According to the U.S. Census Bureau, the value of U.S. imports of American flags was $4.4 million in 2015, of which more than $4 million worth of imported flags came from China. In 2017, the U.S. imported $10 million American flags, 99.5% of which came from China.

The act, codified at 41 U.S.C. § 6310, requires that the U.S. government may only purchase U.S. flags that are “100 percent manufactured in the United States from articles, materials, or supplies that have been grown or 100 percent produced or manufactured in the United States.” The act specifies exceptions, including an exception if flags of satisfactory quality and sufficient quantity cannot be procured as needed at market prices.

== Procedural history ==

U.S. Senators Gary Peters (D-MI), Chairman of the Homeland Security and Governmental Affairs Committee, Sherrod Brown (D-OH), Susan Collins (R-ME), and Joe Manchin (D-WV) introduced the legislation.
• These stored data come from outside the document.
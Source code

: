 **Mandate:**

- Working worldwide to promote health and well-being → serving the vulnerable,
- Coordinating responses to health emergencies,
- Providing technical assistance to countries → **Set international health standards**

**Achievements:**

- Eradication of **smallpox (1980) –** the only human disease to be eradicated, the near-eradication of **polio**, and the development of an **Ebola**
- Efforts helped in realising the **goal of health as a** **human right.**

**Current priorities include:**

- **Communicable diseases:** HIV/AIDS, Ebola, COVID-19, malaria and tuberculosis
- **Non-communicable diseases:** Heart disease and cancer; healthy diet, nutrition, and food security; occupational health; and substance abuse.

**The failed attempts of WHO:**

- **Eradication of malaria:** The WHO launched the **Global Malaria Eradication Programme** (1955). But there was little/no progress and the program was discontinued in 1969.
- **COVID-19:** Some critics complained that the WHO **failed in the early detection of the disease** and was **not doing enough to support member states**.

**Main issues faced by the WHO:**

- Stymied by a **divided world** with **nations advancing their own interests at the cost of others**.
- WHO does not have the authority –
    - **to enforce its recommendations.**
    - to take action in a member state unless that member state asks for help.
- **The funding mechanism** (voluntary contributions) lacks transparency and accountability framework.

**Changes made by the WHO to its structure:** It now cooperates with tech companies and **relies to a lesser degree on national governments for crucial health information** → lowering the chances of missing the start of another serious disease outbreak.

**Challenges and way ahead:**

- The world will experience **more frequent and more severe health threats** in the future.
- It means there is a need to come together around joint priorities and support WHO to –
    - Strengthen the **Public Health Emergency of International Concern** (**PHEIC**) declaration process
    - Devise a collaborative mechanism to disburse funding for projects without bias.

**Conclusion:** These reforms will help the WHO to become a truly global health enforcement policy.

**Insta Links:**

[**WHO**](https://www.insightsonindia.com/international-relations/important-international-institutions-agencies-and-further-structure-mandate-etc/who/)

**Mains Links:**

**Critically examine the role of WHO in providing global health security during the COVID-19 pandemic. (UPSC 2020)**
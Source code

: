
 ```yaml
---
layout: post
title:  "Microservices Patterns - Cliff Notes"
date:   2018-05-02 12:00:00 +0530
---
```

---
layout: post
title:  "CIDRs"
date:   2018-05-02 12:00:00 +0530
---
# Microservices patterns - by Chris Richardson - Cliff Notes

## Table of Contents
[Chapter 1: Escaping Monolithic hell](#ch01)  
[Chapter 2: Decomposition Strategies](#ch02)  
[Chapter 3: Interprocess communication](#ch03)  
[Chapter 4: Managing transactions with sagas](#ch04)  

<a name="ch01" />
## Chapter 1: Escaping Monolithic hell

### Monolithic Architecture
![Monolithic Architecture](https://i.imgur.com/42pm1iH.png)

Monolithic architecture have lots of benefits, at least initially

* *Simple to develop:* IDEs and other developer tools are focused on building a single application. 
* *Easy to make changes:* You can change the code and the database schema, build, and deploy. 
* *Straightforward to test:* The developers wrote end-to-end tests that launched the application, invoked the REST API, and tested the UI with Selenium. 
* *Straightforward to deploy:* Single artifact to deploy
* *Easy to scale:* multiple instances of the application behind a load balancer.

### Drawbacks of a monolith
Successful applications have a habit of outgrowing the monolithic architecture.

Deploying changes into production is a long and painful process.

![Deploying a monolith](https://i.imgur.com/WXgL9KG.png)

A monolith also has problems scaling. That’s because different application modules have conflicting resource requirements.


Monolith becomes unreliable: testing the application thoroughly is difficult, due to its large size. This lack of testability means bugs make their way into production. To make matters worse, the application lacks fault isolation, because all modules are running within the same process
The bill S. 1973 was passed in the Senate by unanimous consent on November 2, 2023. On July 22, 2024, the bill was considered and passed by the House. President Biden signed it into law on July 30, 2024.

== Recent developments ==
In March 2025, Senators Rick Scott (R-FL), Ted Cruz (R-TX), and Thom Tillis (R-NC) introduced a bill, the Make American Flags in America Act of 2025. The purpose of the bill is to close loopholes in the All-American Flag Act that have allowed Chinese companies to sell China-made American flags on the Internet and label them as American-made.